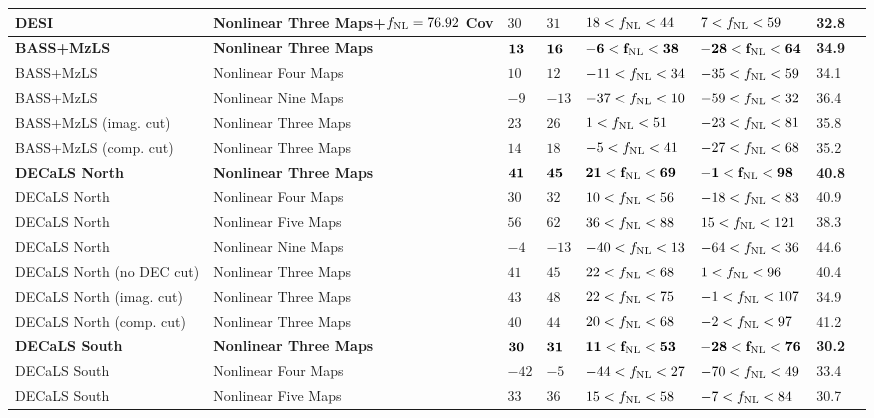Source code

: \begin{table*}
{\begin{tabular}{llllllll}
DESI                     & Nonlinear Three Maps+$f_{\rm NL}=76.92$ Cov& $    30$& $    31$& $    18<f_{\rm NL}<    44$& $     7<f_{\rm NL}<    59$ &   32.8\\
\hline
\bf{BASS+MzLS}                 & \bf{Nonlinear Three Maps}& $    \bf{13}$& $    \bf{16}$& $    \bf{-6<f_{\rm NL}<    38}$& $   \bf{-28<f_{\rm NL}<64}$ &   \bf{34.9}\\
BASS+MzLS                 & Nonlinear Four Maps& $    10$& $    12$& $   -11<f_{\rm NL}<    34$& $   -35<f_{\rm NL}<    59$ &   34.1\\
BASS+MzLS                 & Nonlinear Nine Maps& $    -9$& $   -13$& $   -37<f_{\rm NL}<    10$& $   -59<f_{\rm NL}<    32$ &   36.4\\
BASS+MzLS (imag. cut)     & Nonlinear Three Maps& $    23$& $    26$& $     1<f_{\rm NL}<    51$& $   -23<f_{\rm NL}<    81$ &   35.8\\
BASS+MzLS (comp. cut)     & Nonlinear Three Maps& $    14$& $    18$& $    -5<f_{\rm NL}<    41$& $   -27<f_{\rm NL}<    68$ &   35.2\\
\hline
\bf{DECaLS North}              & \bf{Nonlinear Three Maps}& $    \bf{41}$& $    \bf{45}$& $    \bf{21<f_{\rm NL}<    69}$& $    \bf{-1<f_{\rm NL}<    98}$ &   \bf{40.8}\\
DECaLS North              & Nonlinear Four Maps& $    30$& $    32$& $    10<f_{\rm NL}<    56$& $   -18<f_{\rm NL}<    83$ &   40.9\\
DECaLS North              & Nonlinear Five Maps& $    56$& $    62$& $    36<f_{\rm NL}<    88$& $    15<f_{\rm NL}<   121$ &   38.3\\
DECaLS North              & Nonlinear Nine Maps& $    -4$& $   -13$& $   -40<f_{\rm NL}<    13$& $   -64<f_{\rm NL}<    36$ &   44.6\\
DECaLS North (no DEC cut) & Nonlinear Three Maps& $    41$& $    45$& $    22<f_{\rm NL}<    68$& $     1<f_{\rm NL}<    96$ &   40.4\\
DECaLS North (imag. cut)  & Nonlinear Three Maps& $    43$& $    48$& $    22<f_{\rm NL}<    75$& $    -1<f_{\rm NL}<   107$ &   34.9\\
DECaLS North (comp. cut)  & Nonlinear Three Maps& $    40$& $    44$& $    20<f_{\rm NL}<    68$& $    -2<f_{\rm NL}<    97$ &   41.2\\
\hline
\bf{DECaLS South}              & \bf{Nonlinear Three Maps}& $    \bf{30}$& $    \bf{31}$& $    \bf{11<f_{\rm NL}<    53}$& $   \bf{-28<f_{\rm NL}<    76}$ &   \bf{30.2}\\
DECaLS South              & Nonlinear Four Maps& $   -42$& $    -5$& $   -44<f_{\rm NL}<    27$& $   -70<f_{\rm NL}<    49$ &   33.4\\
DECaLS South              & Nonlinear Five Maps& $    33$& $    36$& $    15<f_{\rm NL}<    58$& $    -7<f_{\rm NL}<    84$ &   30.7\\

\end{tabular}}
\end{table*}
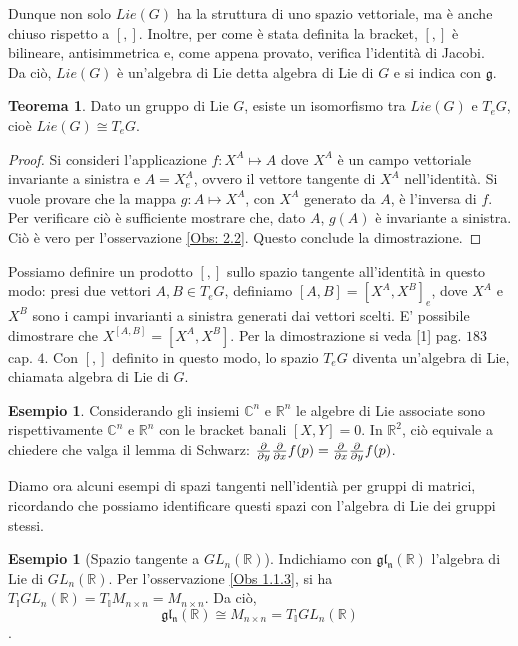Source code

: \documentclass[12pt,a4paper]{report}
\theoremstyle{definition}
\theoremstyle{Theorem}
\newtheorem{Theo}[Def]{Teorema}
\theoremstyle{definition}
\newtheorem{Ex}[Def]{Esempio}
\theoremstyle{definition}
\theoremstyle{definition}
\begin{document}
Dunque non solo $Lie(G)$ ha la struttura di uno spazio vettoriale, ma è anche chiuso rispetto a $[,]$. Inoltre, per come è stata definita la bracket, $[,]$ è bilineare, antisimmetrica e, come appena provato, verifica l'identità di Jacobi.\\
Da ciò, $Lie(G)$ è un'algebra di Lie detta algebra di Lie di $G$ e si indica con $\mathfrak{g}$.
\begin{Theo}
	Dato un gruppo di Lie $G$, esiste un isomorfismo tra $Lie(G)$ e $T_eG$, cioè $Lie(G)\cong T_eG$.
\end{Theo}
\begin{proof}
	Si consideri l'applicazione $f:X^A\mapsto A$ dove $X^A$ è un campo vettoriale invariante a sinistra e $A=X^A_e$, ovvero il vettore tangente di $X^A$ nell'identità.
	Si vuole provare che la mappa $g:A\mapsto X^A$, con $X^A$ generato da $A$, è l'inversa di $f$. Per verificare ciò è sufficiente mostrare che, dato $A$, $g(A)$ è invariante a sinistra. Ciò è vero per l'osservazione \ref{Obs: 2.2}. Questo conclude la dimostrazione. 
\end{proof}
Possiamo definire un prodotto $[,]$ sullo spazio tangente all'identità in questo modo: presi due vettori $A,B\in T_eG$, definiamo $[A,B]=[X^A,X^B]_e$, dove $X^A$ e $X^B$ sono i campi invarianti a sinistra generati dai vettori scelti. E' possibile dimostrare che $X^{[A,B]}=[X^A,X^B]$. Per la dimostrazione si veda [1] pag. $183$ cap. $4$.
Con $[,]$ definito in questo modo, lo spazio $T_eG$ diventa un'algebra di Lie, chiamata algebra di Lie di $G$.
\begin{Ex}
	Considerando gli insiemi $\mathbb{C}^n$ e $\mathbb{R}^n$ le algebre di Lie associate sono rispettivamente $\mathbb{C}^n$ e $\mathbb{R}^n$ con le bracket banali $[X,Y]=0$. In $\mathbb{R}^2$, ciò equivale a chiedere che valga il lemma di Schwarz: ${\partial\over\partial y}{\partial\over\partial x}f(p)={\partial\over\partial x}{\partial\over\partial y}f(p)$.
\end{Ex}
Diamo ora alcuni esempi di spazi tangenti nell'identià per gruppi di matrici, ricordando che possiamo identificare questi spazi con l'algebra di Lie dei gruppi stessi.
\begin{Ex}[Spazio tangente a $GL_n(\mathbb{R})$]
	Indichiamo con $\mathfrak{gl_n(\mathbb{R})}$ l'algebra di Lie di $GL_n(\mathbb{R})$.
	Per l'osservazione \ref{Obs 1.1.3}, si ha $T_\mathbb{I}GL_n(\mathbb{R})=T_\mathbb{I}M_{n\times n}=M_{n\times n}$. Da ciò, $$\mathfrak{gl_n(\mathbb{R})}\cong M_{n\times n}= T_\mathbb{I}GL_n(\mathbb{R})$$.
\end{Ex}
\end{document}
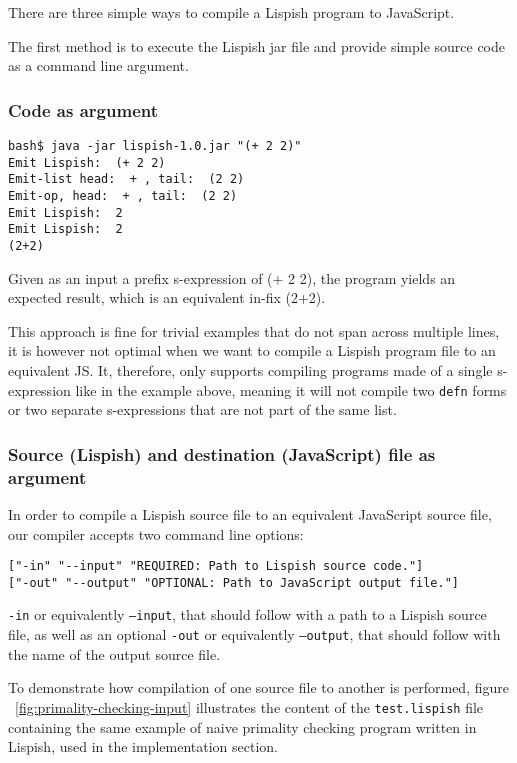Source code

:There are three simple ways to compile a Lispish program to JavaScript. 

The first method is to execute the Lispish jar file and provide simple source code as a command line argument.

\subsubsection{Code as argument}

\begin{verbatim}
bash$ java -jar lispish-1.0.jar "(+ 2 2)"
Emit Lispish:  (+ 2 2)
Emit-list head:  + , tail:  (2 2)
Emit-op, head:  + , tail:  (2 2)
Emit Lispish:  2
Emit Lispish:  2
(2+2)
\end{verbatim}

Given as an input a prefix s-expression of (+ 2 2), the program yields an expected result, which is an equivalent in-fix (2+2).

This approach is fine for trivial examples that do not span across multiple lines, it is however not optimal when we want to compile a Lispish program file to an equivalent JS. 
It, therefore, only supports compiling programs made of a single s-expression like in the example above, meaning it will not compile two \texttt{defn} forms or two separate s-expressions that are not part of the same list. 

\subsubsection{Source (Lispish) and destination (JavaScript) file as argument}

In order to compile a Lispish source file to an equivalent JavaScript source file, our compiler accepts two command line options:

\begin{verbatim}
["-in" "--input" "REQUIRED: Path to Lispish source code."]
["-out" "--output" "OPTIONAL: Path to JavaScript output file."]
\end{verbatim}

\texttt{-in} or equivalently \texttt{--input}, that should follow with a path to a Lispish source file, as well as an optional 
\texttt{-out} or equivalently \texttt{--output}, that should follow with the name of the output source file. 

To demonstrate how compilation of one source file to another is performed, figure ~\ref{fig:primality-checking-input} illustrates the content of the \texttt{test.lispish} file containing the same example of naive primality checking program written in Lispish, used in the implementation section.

++++++++++

Each line in the material either holds the string "list" or does not. State how many do, and nothing else.

Problem solution:
2